🤖 AI Summary
This work addresses the challenge of format and semantic errors produced by small language models when translating natural language into first-order logic (FOL), which undermines the reliability of symbolic reasoning. To mitigate this, the authors propose a staged incremental reasoning framework: first, a large language model synthesizes training data to supervise fine-tuning of the small model; then, the translation process is decoupled into predicate generation and FOL formulation stages. An external verification module is introduced to detect and correct predicate arity errors, thereby enhancing translation accuracy. Evaluated on four logical reasoning benchmarks, the approach significantly reduces error rates, improves predicate coverage, and boosts overall reasoning performance, bringing small models closer to reliable, verifiable symbolic reasoning systems.
📝 Abstract
The use of formal language for deductive logical reasoning aligns well with language models (LMs), where translating natural language (NL) into first-order logic (FOL) and employing an external solver results in a verifiable and therefore reliable reasoning system.

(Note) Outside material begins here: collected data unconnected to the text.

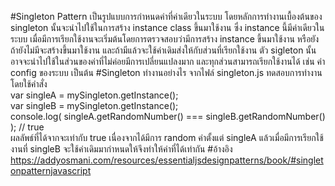 #Singleton Pattern
เป็นรูปแบบการกำหนดค่าที่ค่าเดียวในระบบ โดยหลักการทำงานเบื้องต้นของ singleton นั้นจะนำไปใช้ในการสร้าง instance class 
ขึ้นมาใช้งาน ซึ่ง instance นี้มีค่าเดียวในระบบ เมื่อมีการเรียกใช้งานจะเริ่มต้นโดยการตรวจสอบว่ามีการสร้าง instance ขึ้นมาใช้งาน
หรือยัง ถ้ายังไม่มีจะสร้างขึ้นมาใช้งาน และถ้ามีแล้วจะใช้ค่าเดิมส่งให้กับส่วนที่เรียกใช้งาน ตัว sigleton นั้นอาจจะนำไปใช้ในส่วนของค่าที่ไม่ค่อยมีการเปลี่ยนแปลงมาก 
และทุกส่วนสามารถเรียกใช้งานได้ เช่น ค่า config ของระบบ เป็นต้น
#Singleton ทำงานอย่างไร
จากไฟล์ singleton.js ทดสอบการทำงานโดยใช้คำสั่ง <br />
var singleA = mySingleton.getInstance(); <br />
var singleB = mySingleton.getInstance(); <br />
console.log( singleA.getRandomNumber() === singleB.getRandomNumber() ); // true <br />
ผลลัพธ์ที่ได้จากจะเท่ากับ true เนื่องจากได้มีการ random ค่าตั้งแต่ singleA แล้วเมื่อมีการเรียกใช้งานที่ singleB จะใช้ค่าเดิมมากำหนดให้จึงทำให้ค่าที่ได้เท่ากัน
#อ้างอิง
https://addyosmani.com/resources/essentialjsdesignpatterns/book/#singletonpatternjavascript
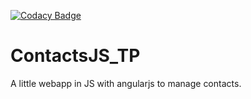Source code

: [![Codacy Badge](https://api.codacy.com/project/badge/Grade/e598c4dd025549fabed044fe3b125eff)](https://www.codacy.com/app/nicolas-pecot/ContactsJS_TP?utm_source=github.com&amp;utm_medium=referral&amp;utm_content=NicolasPecot/ContactsJS_TP&amp;utm_campaign=Badge_Grade)

ContactsJS_TP
=============

A little webapp in JS with angularjs to manage contacts.



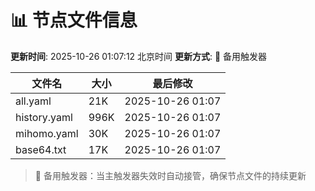 # 📊 节点文件信息

**更新时间**: 2025-10-26 01:07:12 北京时间
**更新方式**: 🔄 备用触发器

| 文件名 | 大小 | 最后修改 |
|--------|------|----------|
| all.yaml | 21K | 2025-10-26 01:07 |
| history.yaml | 996K | 2025-10-26 01:07 |
| mihomo.yaml | 30K | 2025-10-26 01:07 |
| base64.txt | 17K | 2025-10-26 01:07 |

> 🔄 备用触发器：当主触发器失效时自动接管，确保节点文件的持续更新
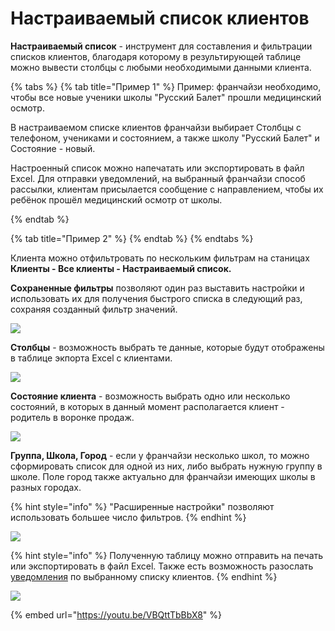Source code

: # Настраиваемый список клиентов

**Настраиваемый список** - инструмент для составления и фильтрации списков клиентов, благодаря которому в результирующей таблице можно вывести столбцы с любыми необходимыми данными клиента.&#x20;

{% tabs %}
{% tab title="Пример 1" %}
Пример: франчайзи необходимо, чтобы все новые ученики школы "Русский Балет" прошли медицинский осмотр.&#x20;

В настраиваемом списке клиентов франчайзи выбирает Столбцы с телефоном, учениками и состоянием, а также школу "Русский Балет" и Состояние - новый.

Настроенный список можно напечатать или экспортировать в файл Excel. Для отправки уведомлений, на выбранный франчайзи способ рассылки, клиентам присылается сообщение с направлением, чтобы их ребёнок прошёл медицинский осмотр от школы.


{% endtab %}

{% tab title="Пример 2" %}
&#x20;
{% endtab %}
{% endtabs %}



Клиента можно отфильтровать по нескольким фильтрам на станицах **Клиенты - Все клиенты - Настраиваемый список.**

**Сохраненные фильтры** позволяют один раз выставить настройки и использовать их для получения быстрого списка в следующий раз, сохраняя созданный фильтр значений.

![](../.gitbook/assets/Screenshot\_312.png)

**Столбцы** - возможность выбрать те данные, которые будут отображены в таблице экпорта Excel с клиентами.

![](../.gitbook/assets/Screenshot\_310.png)

**Состояние клиента** - возможность выбрать одно или несколько состояний, в которых в данный момент располагается клиент - родитель в воронке продаж.

![](../.gitbook/assets/Screenshot\_311.png)

**Группа, Школа, Город** - если у франчайзи несколько школ, то можно сформировать список для одной из них, либо выбрать нужную группу в школе. Поле город также актуально для франчайзи имеющих школы в разных городах.

{% hint style="info" %}
"Расширенные настройки"  позволяют использовать большее число фильтров.&#x20;
{% endhint %}

![](../.gitbook/assets/Screenshot\_298.png)

{% hint style="info" %}
Полученную таблицу можно отправить на печать или экспортировать в файл Excel. Также есть возможность разослать [уведомления](../nachalo-raboty/shkola/uvedomleniya.md) по выбранному списку клиентов.
{% endhint %}

![](../.gitbook/assets/Screenshot\_257.png)

{% embed url="https://youtu.be/VBQttTbBbX8" %}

However, smaller LMs often struggle with this translation task, frequently producing incorrect symbolic outputs due to formatting and translation errors. Existing approaches typically rely on self-iteration to correct these errors, but such methods depend heavily on the capabilities of the underlying model. To address this, we first categorize common errors and fine-tune smaller LMs using data synthesized by large language models. The evaluation is performed using the defined error categories. We introduce incremental inference, which divides inference into two stages, predicate generation and FOL translation, providing greater control over model behavior and enhancing generation quality as measured by predicate metrics. This decomposition framework also enables the use of a verification module that targets predicate-arity errors to further improve performance. Our study evaluates three families of models across four logical-reasoning datasets. The comprehensive fine-tuning, incremental inference, and verification modules reduce error rates, increase predicate coverage, and improve reasoning performance for smaller LMs, moving us closer to developing reliable and accessible symbolic-reasoning systems.